■ PROBLEM STATEMENT
Entries follow. Give back exactly the lines starting at the one containing "### DRUG RELATED on 2025-06-15 01:51" and ending at the one containing "- Description: The", and no other lines.

■ MATERIAL TO PROCESS
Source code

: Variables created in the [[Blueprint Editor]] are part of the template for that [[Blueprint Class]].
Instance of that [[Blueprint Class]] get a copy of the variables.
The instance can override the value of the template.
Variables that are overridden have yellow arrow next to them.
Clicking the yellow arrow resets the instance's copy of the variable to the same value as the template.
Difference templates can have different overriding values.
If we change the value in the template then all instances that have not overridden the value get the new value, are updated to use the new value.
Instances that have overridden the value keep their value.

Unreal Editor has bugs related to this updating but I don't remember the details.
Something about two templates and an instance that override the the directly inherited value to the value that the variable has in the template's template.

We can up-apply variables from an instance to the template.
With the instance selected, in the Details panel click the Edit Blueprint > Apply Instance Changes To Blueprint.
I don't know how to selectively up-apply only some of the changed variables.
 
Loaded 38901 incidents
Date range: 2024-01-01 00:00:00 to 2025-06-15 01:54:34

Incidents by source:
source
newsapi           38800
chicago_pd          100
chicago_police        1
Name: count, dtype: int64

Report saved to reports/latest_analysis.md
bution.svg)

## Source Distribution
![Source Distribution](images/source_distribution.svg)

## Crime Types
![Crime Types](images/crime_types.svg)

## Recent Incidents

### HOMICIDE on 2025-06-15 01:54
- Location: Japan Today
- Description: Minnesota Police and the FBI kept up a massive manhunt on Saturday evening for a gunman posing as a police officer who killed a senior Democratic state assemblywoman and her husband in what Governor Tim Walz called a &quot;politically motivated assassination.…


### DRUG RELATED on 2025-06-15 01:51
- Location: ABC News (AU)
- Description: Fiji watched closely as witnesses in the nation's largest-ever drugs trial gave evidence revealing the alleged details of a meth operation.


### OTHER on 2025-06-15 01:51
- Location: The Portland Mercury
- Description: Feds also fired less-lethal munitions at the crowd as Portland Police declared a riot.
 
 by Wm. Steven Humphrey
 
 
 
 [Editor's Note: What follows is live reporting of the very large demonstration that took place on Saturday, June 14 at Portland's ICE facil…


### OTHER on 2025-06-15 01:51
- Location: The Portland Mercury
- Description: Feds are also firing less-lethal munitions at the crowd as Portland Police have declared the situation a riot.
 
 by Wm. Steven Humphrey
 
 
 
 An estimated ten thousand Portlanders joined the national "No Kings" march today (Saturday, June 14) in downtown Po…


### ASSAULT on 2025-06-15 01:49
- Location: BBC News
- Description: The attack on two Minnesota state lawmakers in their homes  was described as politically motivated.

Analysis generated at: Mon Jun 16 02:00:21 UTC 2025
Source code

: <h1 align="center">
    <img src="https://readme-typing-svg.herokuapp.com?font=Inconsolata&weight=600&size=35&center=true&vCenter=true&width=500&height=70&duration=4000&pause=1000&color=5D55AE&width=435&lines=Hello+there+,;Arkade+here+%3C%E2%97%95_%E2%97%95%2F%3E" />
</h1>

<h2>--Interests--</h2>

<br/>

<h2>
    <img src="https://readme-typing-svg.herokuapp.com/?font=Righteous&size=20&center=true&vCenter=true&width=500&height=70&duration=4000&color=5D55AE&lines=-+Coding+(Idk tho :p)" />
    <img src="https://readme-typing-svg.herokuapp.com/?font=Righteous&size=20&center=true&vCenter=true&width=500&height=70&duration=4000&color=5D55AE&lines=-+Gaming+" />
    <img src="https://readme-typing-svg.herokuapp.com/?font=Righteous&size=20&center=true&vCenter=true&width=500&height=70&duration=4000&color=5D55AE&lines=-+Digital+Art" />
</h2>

■ RESULT OF THIS TASK
### DRUG RELATED on 2025-06-15 01:51
- Location: ABC News (AU)
- Description: Fiji watched closely as witnesses in the nation's largest-ever drugs trial gave evidence revealing the alleged details of a meth operation.


### OTHER on 2025-06-15 01:51
- Location: The Portland Mercury
- Description: Feds also fired less-lethal munitions at the crowd as Portland Police declared a riot.
 
 by Wm. Steven Humphrey
 
 
 
 [Editor's Note: What follows is live reporting of the very large demonstration that took place on Saturday, June 14 at Portland's ICE facil…


### OTHER on 2025-06-15 01:51
- Location: The Portland Mercury
- Description: Feds are also firing less-lethal munitions at the crowd as Portland Police have declared the situation a riot.
 
 by Wm. Steven Humphrey
 
 
 
 An estimated ten thousand Portlanders joined the national "No Kings" march today (Saturday, June 14) in downtown Po…


### ASSAULT on 2025-06-15 01:49
- Location: BBC News
- Description: The attack on two Minnesota state lawmakers in their homes  was described as politically motivated.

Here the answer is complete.